Please repeat the lines below exactly. Begin with the line containing "- ═══════➤👋 WELLCOME" and go on through the line containing "- 💼-proje-fikirleri".

———

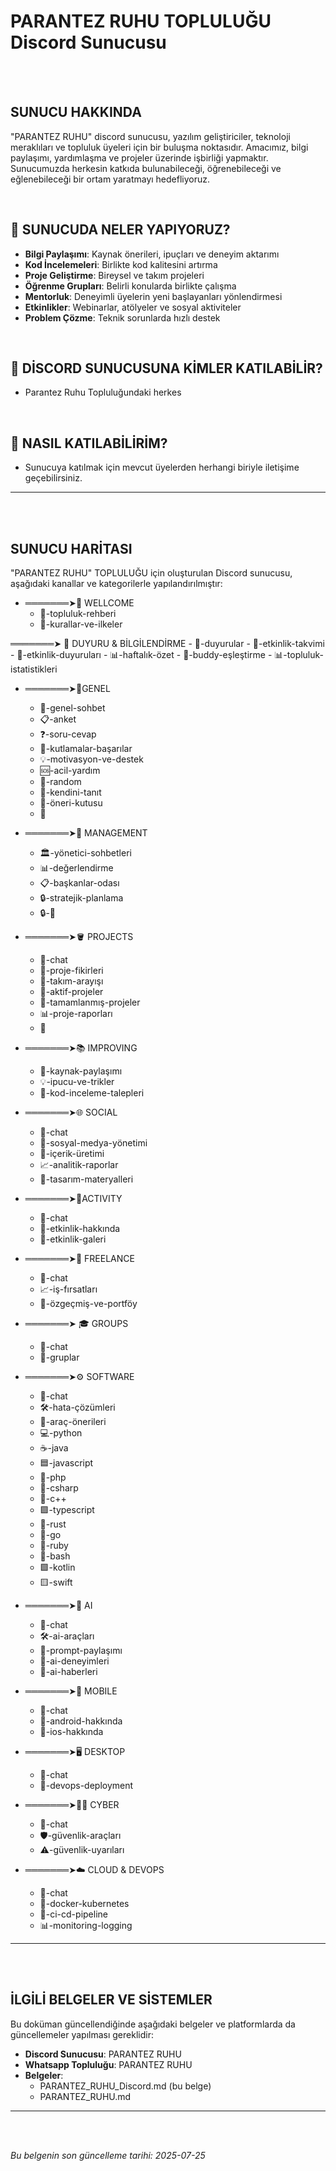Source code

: # PARANTEZ RUHU TOPLULUĞU Discord Sunucusu

<br><br>

## SUNUCU HAKKINDA

"PARANTEZ RUHU" discord sunucusu, yazılım geliştiriciler, teknoloji meraklıları ve topluluk üyeleri için bir buluşma noktasıdır. Amacımız, bilgi paylaşımı, yardımlaşma ve projeler üzerinde işbirliği yapmaktır. Sunucumuzda herkesin katkıda bulunabileceği, öğrenebileceği ve eğlenebileceği bir ortam yaratmayı hedefliyoruz.


<br>


## 🌟 SUNUCUDA NELER YAPIYORUZ?
- **Bilgi Paylaşımı**: Kaynak önerileri, ipuçları ve deneyim aktarımı
- **Kod İncelemeleri**: Birlikte kod kalitesini artırma
- **Proje Geliştirme**: Bireysel ve takım projeleri
- **Öğrenme Grupları**: Belirli konularda birlikte çalışma
- **Mentorluk**: Deneyimli üyelerin yeni başlayanları yönlendirmesi
- **Etkinlikler**: Webinarlar, atölyeler ve sosyal aktiviteler
- **Problem Çözme**: Teknik sorunlarda hızlı destek


<br>


## 👥 DİSCORD SUNUCUSUNA KİMLER KATILABİLİR?
- Parantez Ruhu Topluluğundaki herkes


<br>


## 🚪 NASIL KATILABİLİRİM?
- Sunucuya katılmak için mevcut üyelerden herhangi biriyle iletişime geçebilirsiniz.



<hr><br><br>



## SUNUCU HARİTASI

"PARANTEZ RUHU" TOPLULUĞU için oluşturulan Discord sunucusu, aşağıdaki kanallar ve kategorilerle yapılandırılmıştır:

- ═══════➤👋 WELLCOME 
    - 📖-topluluk-rehberi
    - 📜-kurallar-ve-ilkeler

═══════➤ 📢 DUYURU & BİLGİLENDİRME
    - 📢-duyurular
    - 📅-etkinlik-takvimi
    - 📅-etkinlik-duyuruları
    - 📊-haftalık-özet
    - 🤝-buddy-eşleştirme
    - 📊-topluluk-istatistikleri

- ═══════➤💬GENEL
    - 💭-genel-sohbet
    - 📋-anket
    - ❓-soru-cevap
    - 🎉-kutlamalar-başarılar
    - 💡-motivasyon-ve-destek
    - 🆘-acil-yardım
    - 🎲-random
    - 👋-kendini-tanıt
    - 💭-öneri-kutusu
    - 🎤

- ═══════➤👥 MANAGEMENT
    - 🏛️-yönetici-sohbetleri
    - 📊-değerlendirme
    - 📋-başkanlar-odası
    - 🔒-stratejik-planlama
    - 🔒-🎤

- ═══════➤🪣 PROJECTS
    - 💭-chat
    - 💼-proje-fikirleri
    - 👥-takım-arayışı
    - 🚀-aktif-projeler
    - 🤝-tamamlanmış-projeler
    - 📊-proje-raporları
    - 🎤

- ═══════➤📚 IMPROVING
    - 📖-kaynak-paylaşımı
    - 💡-ipucu-ve-trikler
    - 📝-kod-inceleme-talepleri

- ═══════➤🌐 SOCIAL
    - 💭-chat
    - 📱-sosyal-medya-yönetimi
    - 📝-içerik-üretimi
    - 📈-analitik-raporlar
    - 🎨-tasarım-materyalleri

- ═══════➤🎪ACTIVITY
    - 💬-chat
    - 🎤-etkinlik-hakkında
    - 📸-etkinlik-galeri

- ═══════➤💼 FREELANCE
    - 💬-chat
    - 📈-iş-fırsatları
    - 📝-özgeçmiş-ve-portföy

- ═══════➤ 🎓 GROUPS
    - 💬-chat
    - 👥-gruplar

- ═══════➤⚙️ SOFTWARE
    - 💬-chat
    - 🛠️-hata-çözümleri
    - 🔧-araç-önerileri
    - 💻-python
    - ☕-java
    - 🟦-javascript
    - 🐘-php
    - 🐍-csharp
    - 🔷-c++
    - 🟪-typescript
    - 🦀-rust
    - 🐹-go
    - 🐍-ruby
    - 🐧-bash
    - 🟩-kotlin
    - 🟨-swift

- ═══════➤🤖 AI
    - 💬-chat
    - 🛠️-ai-araçları
    - 📝-prompt-paylaşımı
    - 🔬-ai-deneyimleri
    - 📰-ai-haberleri

- ═══════➤📱 MOBILE
    - 💬-chat
    - 🤖-android-hakkında
    - 🍏-ios-hakkında

- ═══════➤🖥️ DESKTOP
    - 💬-chat
    - 🔧-devops-deployment

- ═══════➤🕵️‍♂️ CYBER
    - 💬-chat
    - 🛡️-güvenlik-araçları
    - ⚠️-güvenlik-uyarıları

- ═══════➤☁️ CLOUD & DEVOPS
    - 💭-chat
    - 🐳-docker-kubernetes
    - 🔄-ci-cd-pipeline
    - 📊-monitoring-logging




<hr><br><br>




## İLGİLİ BELGELER VE SİSTEMLER

Bu doküman güncellendiğinde aşağıdaki belgeler ve platformlarda da güncellemeler yapılması gereklidir:

- **Discord Sunucusu**: PARANTEZ RUHU 
- **Whatsapp Topluluğu**: PARANTEZ RUHU
- **Belgeler**: 
    - PARANTEZ_RUHU_Discord.md (bu belge)
    - PARANTEZ_RUHU.md



<hr><br><br>


*Bu belgenin son güncelleme tarihi: 2025-07-25*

———

YOUR RESPONSE ->
- ═══════➤👋 WELLCOME 
    - 📖-topluluk-rehberi
    - 📜-kurallar-ve-ilkeler

═══════➤ 📢 DUYURU & BİLGİLENDİRME
    - 📢-duyurular
    - 📅-etkinlik-takvimi
    - 📅-etkinlik-duyuruları
    - 📊-haftalık-özet
    - 🤝-buddy-eşleştirme
    - 📊-topluluk-istatistikleri

- ═══════➤💬GENEL
    - 💭-genel-sohbet
    - 📋-anket
    - ❓-soru-cevap
    - 🎉-kutlamalar-başarılar
    - 💡-motivasyon-ve-destek
    - 🆘-acil-yardım
    - 🎲-random
    - 👋-kendini-tanıt
    - 💭-öneri-kutusu
    - 🎤

- ═══════➤👥 MANAGEMENT
    - 🏛️-yönetici-sohbetleri
    - 📊-değerlendirme
    - 📋-başkanlar-odası
    - 🔒-stratejik-planlama
    - 🔒-🎤

- ═══════➤🪣 PROJECTS
    - 💭-chat
    - 💼-proje-fikirleri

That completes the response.